The court found that the AWL had provided additional information about how to revise the request for the records sought, and that was sufficient to meet its duty under the law. The citizen argued that the AWL did not tell her which software it used and how to search the software.

The court explained that the law “…requires a public office to explain how its records are organized, so as to help requesters formulate reasonable public records requests. The statute does not require public offices to offer tutorials on how their software systems work.” The court went on to note that even if the public office had explained it, the citizen would have had to have access to the AWL’s files, unless she was planning to ask the AWL to generate reports for her, which it is not required to do. The court denied the request for statutory damages, court costs and attorney’s fees.

Board committees and the Sunshine Law
The second opinion, issued in April 2022, sheds light on the Sunshine law as it relates to board committees. The facts of the case involve the creation of a land use committee by the Colerain Township Board of Trustees. (State ex rel. Mohr v. Colerain Twp., 2022-Ohio-1109, Ct. App. Hamilton, 2022) The purpose of the land use committee was to develop and make recommendations to the trustees. The trustees appointed seven voting and two nonvoting members, consisting of one trustee, a board of zoning appeals member, a zoning commission member, and others not holding public office.

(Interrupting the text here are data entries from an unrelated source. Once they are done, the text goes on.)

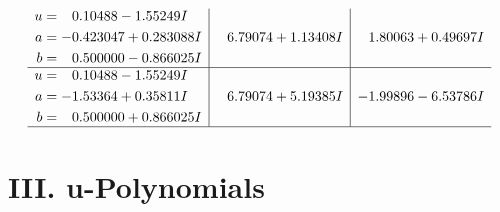 \documentclass[1p]{elsarticle_modified}
\theoremstyle{definition}
\begin{document}
$$\begin{array}{c|c|c}
\begin{aligned}
u &= \phantom{-}0.10488 - 1.55249 I \\
a &= -0.423047 + 0.283088 I \\
b &= \phantom{-}0.500000 - 0.866025 I\end{aligned}
 & \phantom{-}6.79074 + 1.13408 I & \phantom{-}1.80063 + 0.49697 I \\ \hline\begin{aligned}
u &= \phantom{-}0.10488 - 1.55249 I \\
a &= -1.53364 + 0.35811 I \\
b &= \phantom{-}0.500000 + 0.866025 I\end{aligned}
 & \phantom{-}6.79074 + 5.19385 I & -1.99896 - 6.53786 I\\
 \hline 
 \end{array}$$\newpage
\newpage\renewcommand{\arraystretch}{1}
\centering \section*{ III. u-Polynomials}
\end{document}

Township planning staff assisted the committee, leading discussion, developing the final document, and engaging with the committee members via email. The committee met informally, did not announce the meetings to the public, did not take roll call and took no votes or minutes. The committee also considered over six months of work in person and interacted via email about a wide range of township land use issues and developed a land use plan and policy recommendations.

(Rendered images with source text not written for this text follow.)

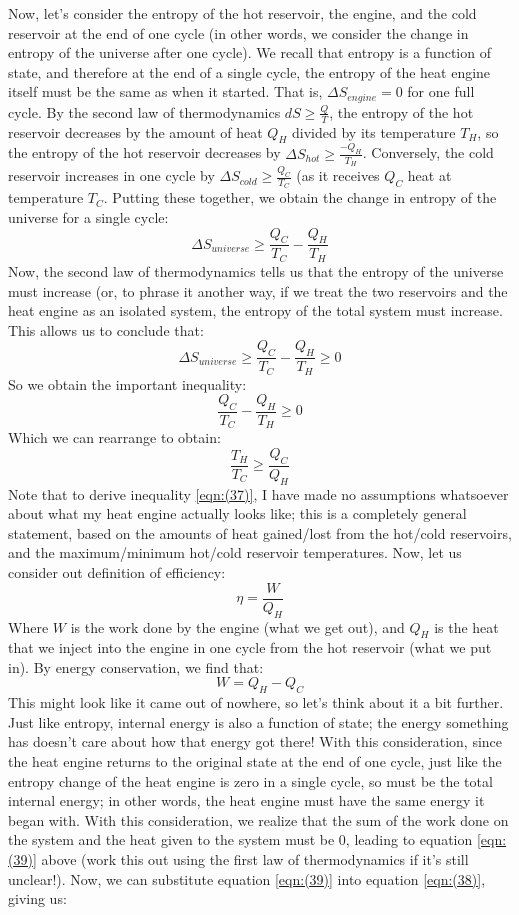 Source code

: Now, let's consider the entropy of the hot reservoir, the engine, and the cold reservoir at the end of one cycle (in other words, we consider the change in entropy of the universe after one cycle). We recall that entropy is a function of state, and therefore at the end of a single cycle, the entropy of the heat engine itself must be the same as when it started. That is, $\Delta S_{engine} = 0$ for one full cycle. By the second law of thermodynamics $dS \geq \frac{Q}{T}$, the entropy of the hot reservoir decreases by the amount of heat $Q_H$ divided by its temperature $T_H$, so the entropy of the hot reservoir decreases by $\Delta S_{hot} \geq \frac{-Q_H}{T_H}$. Conversely, the cold reservoir increases in one cycle by $\Delta S_{cold} \geq \frac{Q_C}{T_C}$ (as it receives $Q_C$ heat at temperature $T_C$. Putting these together, we obtain the change in entropy of the universe for a single cycle:
\[\Delta S_{universe} \geq \frac{Q_C}{T_C} - \frac{Q_H}{T_H} \]
Now, the second law of thermodynamics tells us that the entropy of the universe must increase (or, to phrase it another way, if we treat the two reservoirs and the heat engine as an isolated system, the entropy of the total system must increase. This allows us to conclude that:
\[\Delta S_{universe} \geq \frac{Q_C}{T_C} - \frac{Q_H}{T_H} \geq 0 \]
So we obtain the important inequality:
\[\frac{Q_C}{T_C} - \frac{Q_H}{T_H} \geq 0 \]
Which we can rearrange to obtain:
\begin{equation}
    \label{eqn:(37)}
    \frac{T_H}{T_C} \geq \frac{Q_C}{Q_H}
\end{equation}
Note that to derive inequality \ref{eqn:(37)}, I have made no assumptions whatsoever about what my heat engine actually looks like; this is a completely general statement, based on the amounts of heat gained/lost from the hot/cold reservoirs, and the maximum/minimum hot/cold reservoir temperatures. Now, let us consider out definition of efficiency:
\begin{equation}
    \label{eqn:(38)}
    \eta = \frac{W}{Q_H}
\end{equation}
Where $W$ is the work done by the engine (what we get out), and $Q_H$ is the heat that we inject into the engine in one cycle from the hot reservoir (what we put in). By energy conservation, we find that:
\begin{equation}
    \label{eqn:(39)}
    W = Q_H-Q_C
\end{equation}
This might look like it came out of nowhere, so let's think about it a bit further. Just like entropy, internal energy is also a function of state; the energy something has doesn't care about how that energy got there! With this consideration, since the heat engine returns to the original state at the end of one cycle, just like the entropy change of the heat engine is zero in a single cycle, so must be the total internal energy; in other words, the heat engine must have the same energy it began with. With this consideration, we realize that the sum of the work done on the system and the heat given to the system must be 0, leading to equation \ref{eqn:(39)} above (work this out using the first law of thermodynamics if it's still unclear!). Now, we can substitute equation \ref{eqn:(39)} into equation \ref{eqn:(38)}, giving us:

The township trustees were sued in mandamus, alleging a violation of the Open Meetings Act for failing to conduct the business of the committee in public and taking minutes. Once the lawsuit was filed, the trustees disbanded the committee and did not vote on the land use plan. The trial court found a violation of the OMA and the trustees appealed.

What did we learn?
The 1st District Court of Appeals in Hamilton County agreed with plaintiffs, finding that the Sunshine Law requires board committee meetings to be announced and open to the public, with minutes available for review. This is because board committees are subject to the OMA.

The court of appeals noted that it made no difference whether the committee had not taken votes. The trustees referred public business to the committee to consider and the committee deliberated and reached consensus in private. The court also found that a quorum of the body met and deliberated reviewing evidence such as pictures, emails, and testimony about the meetings of the body. All these factors resulted in a finding that a majority of the committee met to discuss public business, and in doing so, violated the OMA.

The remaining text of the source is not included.